Мое же литературное образование основывалось на постоянном и самом разнообразном чтении. Мне было интересно читать стихи, труды по теории стиха, обзоры, рецензии. Моим любимым занятием в юности было посещение книжных барахолок в Ленинграде. Там попадались самые редкие и бесценные издания. Помимо постоянного общения со своими друзьями-поэтами я познакомился с крупнейшими поэтами и писателями ХХ века – Пастернаком, Заболоцким, Зощенко, Катаевым, Олешей, Чуковским, Тарковским, не говоря уже о многолетнем и постоянном общении с Анной Ахматовой. Очень много для меня значила дружба с поэтами старшего поколения – Аркадием Штейнбергом, Александром Межировым, Семеном Липкиным. Все это рано или поздно оказывалось в моем творческом арсенале.
– Повлияло на ваши отношения со словом техническое образование, дало ли оно что-нибудь в этом отношении вообще или осталось просто фактом биографии?
– Это факт биографии, однажды это даже навредило. О случае с «царской» водкой из стихотворения Ахматовой я уже когда-то написал воспоминания.
– Вы много переводили с разных языков. Дала ли что-нибудь вашему чувству и пониманию русского слова переводческая работа?
– В СССР перевод был задействован на государственном уровне. Это был прежде всего заработок, в моем случае тоже.
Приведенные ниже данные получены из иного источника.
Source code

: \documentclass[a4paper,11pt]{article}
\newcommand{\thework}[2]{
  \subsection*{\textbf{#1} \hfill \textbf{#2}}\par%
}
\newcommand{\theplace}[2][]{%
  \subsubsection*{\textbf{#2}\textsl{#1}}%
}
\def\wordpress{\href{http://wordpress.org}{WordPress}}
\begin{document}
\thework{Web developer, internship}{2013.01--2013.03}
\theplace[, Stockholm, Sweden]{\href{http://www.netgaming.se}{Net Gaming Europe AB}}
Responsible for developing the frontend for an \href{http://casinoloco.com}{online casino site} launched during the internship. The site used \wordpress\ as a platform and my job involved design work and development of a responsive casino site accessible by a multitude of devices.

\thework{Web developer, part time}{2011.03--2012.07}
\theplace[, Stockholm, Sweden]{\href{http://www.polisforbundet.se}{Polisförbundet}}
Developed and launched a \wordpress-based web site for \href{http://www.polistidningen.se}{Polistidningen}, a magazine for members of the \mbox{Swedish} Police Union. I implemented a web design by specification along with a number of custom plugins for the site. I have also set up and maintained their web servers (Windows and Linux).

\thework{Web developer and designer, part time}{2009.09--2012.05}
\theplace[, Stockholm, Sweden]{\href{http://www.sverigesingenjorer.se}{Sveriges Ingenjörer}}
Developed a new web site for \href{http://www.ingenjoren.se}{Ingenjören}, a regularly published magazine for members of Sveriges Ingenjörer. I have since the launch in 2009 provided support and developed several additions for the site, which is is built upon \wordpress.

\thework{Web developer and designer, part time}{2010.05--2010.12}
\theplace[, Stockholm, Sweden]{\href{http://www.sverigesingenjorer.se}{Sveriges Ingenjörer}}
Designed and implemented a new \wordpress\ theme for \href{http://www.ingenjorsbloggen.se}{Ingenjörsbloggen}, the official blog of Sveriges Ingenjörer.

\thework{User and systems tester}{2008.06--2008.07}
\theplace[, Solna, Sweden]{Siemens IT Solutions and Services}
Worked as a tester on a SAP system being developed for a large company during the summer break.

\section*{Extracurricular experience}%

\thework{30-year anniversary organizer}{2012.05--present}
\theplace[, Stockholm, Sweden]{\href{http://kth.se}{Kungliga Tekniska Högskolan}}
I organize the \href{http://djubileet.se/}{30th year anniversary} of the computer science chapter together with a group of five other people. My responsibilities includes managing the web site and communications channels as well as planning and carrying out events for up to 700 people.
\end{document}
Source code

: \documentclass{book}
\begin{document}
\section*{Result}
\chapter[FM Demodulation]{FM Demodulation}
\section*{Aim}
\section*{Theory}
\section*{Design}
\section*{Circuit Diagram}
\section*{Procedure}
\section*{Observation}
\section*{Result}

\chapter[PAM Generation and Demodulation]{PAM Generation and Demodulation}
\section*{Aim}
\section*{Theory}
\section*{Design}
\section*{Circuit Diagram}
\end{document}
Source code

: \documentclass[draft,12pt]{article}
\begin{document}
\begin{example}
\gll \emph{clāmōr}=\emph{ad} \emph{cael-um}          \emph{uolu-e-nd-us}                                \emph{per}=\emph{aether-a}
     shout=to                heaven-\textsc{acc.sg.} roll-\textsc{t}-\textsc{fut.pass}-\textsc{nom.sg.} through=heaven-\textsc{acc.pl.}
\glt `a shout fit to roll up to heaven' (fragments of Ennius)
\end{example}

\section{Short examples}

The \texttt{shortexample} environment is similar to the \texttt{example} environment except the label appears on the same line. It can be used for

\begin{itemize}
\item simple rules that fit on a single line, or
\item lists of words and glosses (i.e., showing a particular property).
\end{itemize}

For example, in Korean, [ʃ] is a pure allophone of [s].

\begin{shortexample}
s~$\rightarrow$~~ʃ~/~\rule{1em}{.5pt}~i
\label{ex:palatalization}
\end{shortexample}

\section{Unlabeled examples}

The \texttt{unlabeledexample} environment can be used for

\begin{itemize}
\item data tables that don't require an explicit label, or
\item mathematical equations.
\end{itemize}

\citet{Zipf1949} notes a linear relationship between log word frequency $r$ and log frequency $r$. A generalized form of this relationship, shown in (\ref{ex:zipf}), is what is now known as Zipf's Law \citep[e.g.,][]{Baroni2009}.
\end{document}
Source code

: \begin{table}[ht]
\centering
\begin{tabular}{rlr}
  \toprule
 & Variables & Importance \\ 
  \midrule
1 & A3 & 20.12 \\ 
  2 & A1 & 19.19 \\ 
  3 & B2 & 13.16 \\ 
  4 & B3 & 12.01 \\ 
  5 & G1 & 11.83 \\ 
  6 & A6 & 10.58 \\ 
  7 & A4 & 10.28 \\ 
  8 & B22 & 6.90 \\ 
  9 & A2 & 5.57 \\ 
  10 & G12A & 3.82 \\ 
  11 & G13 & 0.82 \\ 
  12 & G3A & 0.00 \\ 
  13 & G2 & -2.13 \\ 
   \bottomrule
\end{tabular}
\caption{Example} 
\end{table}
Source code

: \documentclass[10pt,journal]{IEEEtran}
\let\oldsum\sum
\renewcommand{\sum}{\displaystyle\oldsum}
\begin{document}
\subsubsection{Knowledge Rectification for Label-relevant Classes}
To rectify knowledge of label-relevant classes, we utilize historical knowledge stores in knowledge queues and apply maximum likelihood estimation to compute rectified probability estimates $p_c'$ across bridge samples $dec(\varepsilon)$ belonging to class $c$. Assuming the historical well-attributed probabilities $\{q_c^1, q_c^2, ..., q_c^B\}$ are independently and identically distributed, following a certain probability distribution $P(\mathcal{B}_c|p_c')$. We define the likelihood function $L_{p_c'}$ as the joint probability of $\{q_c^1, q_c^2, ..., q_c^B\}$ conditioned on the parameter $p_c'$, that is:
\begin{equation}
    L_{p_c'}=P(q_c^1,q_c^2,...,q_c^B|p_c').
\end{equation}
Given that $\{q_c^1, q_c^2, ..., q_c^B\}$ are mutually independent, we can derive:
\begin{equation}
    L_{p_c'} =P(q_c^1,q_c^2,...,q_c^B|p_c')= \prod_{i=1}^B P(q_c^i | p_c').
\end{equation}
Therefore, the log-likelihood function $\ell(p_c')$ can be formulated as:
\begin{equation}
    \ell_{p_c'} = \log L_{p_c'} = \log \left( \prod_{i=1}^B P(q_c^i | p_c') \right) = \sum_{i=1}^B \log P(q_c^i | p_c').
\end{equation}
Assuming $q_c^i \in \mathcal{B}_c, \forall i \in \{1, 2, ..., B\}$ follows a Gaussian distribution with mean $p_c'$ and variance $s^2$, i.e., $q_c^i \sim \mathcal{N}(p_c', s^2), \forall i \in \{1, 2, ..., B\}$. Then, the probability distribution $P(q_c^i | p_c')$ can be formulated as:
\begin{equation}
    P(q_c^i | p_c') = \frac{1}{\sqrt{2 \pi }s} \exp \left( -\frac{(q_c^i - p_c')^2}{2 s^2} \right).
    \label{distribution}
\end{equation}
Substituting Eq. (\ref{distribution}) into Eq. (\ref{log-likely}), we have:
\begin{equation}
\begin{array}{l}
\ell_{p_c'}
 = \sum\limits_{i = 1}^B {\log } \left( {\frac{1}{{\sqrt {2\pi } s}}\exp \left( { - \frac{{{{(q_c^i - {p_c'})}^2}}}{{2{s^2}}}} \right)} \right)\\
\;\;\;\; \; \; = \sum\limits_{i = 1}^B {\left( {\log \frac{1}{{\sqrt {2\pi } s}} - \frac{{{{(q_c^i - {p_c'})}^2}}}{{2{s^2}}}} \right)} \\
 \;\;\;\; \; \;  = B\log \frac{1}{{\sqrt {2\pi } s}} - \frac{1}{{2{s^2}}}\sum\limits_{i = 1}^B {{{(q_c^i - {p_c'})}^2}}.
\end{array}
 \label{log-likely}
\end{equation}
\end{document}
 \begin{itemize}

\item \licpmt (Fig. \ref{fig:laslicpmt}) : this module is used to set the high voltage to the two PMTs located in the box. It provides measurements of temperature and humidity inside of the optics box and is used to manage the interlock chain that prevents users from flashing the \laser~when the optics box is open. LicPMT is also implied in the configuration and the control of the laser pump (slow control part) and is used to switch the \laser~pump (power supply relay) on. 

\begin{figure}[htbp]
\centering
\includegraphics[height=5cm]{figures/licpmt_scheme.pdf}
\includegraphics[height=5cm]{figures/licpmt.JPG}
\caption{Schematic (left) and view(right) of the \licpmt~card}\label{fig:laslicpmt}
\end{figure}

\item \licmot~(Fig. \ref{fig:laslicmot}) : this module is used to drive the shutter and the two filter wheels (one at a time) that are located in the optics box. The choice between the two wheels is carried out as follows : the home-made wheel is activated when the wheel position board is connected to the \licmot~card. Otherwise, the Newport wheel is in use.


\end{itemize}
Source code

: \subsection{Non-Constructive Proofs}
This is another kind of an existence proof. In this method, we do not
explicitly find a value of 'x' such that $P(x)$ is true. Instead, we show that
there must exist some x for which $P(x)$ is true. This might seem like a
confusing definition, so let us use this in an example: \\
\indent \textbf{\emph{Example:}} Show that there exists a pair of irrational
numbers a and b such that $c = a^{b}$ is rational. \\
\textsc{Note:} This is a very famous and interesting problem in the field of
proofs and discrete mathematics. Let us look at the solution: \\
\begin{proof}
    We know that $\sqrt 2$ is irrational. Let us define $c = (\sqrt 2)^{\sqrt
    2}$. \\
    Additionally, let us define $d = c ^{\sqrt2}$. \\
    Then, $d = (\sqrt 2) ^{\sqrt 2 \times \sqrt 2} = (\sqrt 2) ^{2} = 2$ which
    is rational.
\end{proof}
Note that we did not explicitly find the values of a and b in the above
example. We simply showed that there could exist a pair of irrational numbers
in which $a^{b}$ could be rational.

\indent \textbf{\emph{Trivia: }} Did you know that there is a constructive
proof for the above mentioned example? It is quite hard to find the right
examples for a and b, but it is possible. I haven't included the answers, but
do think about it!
Но для моих собственных стихов эта работа не стала убийственной, возможно, потому что в отличие от того же Штейнберга, который сегодня известен прежде всего как переводчик, или от Липкина, очень много переводившего, я занимался переводами все же не в чрезмерных объемах.
– Евгений Борисович, что в современной культуре и словесности вызывает у вас тревогу и неприятие?
– Отсутствие самоцензуры, порожденное Интернетом, и как следствие беспросветная глупость пишущего. Подмена подлинного таланта на разрекламированный в СМИ эрзац.
– Перечитываете ли вы свои стихи? Есть ли что-то, что вы сейчас написали бы иначе?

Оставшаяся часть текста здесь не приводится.